#### What the exercise asks:
Scan the entries below. Return every line that includes "Empirical".

#### Material provided:
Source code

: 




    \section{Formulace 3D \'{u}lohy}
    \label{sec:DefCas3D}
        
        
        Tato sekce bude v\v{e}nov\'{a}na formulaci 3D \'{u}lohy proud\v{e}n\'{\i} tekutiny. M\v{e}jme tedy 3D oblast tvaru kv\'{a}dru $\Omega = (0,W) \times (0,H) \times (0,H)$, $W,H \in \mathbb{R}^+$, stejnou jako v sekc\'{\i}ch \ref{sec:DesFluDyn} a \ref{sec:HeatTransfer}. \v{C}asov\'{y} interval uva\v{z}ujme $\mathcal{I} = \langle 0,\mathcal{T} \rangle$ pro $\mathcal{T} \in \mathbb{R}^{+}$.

...

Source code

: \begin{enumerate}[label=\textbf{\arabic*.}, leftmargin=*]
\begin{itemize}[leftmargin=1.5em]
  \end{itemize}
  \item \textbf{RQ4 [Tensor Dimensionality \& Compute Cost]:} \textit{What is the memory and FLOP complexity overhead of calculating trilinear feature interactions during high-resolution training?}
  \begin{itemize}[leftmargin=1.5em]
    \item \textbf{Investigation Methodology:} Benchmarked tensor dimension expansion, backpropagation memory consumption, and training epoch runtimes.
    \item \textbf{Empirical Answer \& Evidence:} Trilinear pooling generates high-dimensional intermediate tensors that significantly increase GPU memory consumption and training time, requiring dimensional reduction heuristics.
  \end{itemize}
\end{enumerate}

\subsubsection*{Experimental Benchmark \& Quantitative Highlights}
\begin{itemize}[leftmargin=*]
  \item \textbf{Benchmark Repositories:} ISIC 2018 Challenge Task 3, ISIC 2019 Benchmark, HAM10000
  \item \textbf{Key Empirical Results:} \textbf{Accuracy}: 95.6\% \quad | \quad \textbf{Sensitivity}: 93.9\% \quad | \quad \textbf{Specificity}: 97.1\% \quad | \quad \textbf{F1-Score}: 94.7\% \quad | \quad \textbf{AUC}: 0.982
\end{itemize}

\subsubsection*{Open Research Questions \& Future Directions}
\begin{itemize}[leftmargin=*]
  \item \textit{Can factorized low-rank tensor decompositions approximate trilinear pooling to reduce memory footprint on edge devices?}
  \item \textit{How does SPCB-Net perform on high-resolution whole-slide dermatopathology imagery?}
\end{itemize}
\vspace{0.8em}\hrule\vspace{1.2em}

#### Task response:
    \item \textbf{Empirical Answer \& Evidence:} Trilinear pooling generates high-dimensional intermediate tensors that significantly increase GPU memory consumption and training time, requiring dimensional reduction heuristics.
  \item \textbf{Key Empirical Results:} \textbf{Accuracy}: 95.6\% \quad | \quad \textbf{Sensitivity}: 93.9\% \quad | \quad \textbf{Specificity}: 97.1\% \quad | \quad \textbf{F1-Score}: 94.7\% \quad | \quad \textbf{AUC}: 0.982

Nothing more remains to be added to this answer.